[Items listed in a dataset]
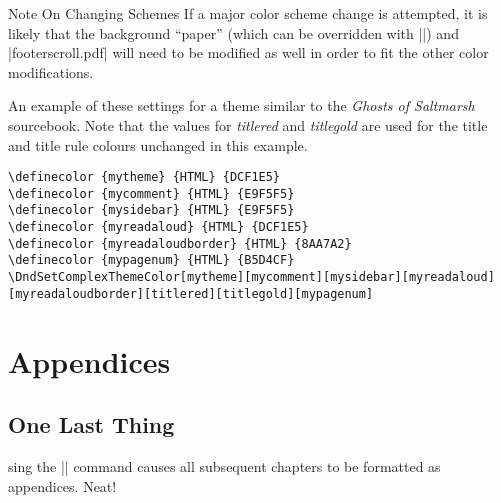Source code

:\documentclass[letterpaper,twocolumn,openany,nodeprecatedcode]{dndbook}
\begin{document}
\begin{DndComment}{Note On Changing Schemes}
If a major color scheme change is attempted, it is
likely that the background ``paper'' (which can be overridden with
|\SetPaperImage|) and |footerscroll.pdf| will need
to be modified as well in order to fit the other color modifications.
\end{DndComment}

An example of these settings for a theme similar to the \textit{Ghosts of Saltmarsh} sourcebook. Note that the values for \textit{titlered} and \textit{titlegold} are used for the title and title rule colours unchanged in this example.

\begin{lstlisting}[basicstyle=\ttfamily\small]
\definecolor {mytheme} {HTML} {DCF1E5}
\definecolor {mycomment} {HTML} {E9F5F5}
\definecolor {mysidebar} {HTML} {E9F5F5}
\definecolor {myreadaloud} {HTML} {DCF1E5}
\definecolor {myreadaloudborder} {HTML} {8AA7A2}
\definecolor {mypagenum} {HTML} {B5D4CF}
\DndSetComplexThemeColor[mytheme][mycomment][mysidebar][myreadaloud][myreadaloudborder][titlered][titlegold][mypagenum]
\end{lstlisting}

\part{Appendices}

\appendix

\chapter{One Last Thing}

sing the |\appendix| command causes all subsequent chapters to be formatted as appendices. Neat!
\end{document}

▶ _TASK ITEM_
Word for word, print all of the data; skip the pictures.

▶ _FINAL ANSWER_
Source code

:\documentclass[letterpaper,twocolumn,openany,nodeprecatedcode]{dndbook}
\begin{document}
\begin{DndComment}{Note On Changing Schemes}
If a major color scheme change is attempted, it is
likely that the background ``paper'' (which can be overridden with
|\SetPaperImage|) and |footerscroll.pdf| will need
to be modified as well in order to fit the other color modifications.
\end{DndComment}

An example of these settings for a theme similar to the \textit{Ghosts of Saltmarsh} sourcebook. Note that the values for \textit{titlered} and \textit{titlegold} are used for the title and title rule colours unchanged in this example.

\begin{lstlisting}[basicstyle=\ttfamily\small]
\definecolor {mytheme} {HTML} {DCF1E5}
\definecolor {mycomment} {HTML} {E9F5F5}
\definecolor {mysidebar} {HTML} {E9F5F5}
\definecolor {myreadaloud} {HTML} {DCF1E5}
\definecolor {myreadaloudborder} {HTML} {8AA7A2}
\definecolor {mypagenum} {HTML} {B5D4CF}
\DndSetComplexThemeColor[mytheme][mycomment][mysidebar][myreadaloud][myreadaloudborder][titlered][titlegold][mypagenum]
\end{lstlisting}

\part{Appendices}

\appendix

\chapter{One Last Thing}

sing the |\appendix| command causes all subsequent chapters to be formatted as appendices. Neat!
\end{document}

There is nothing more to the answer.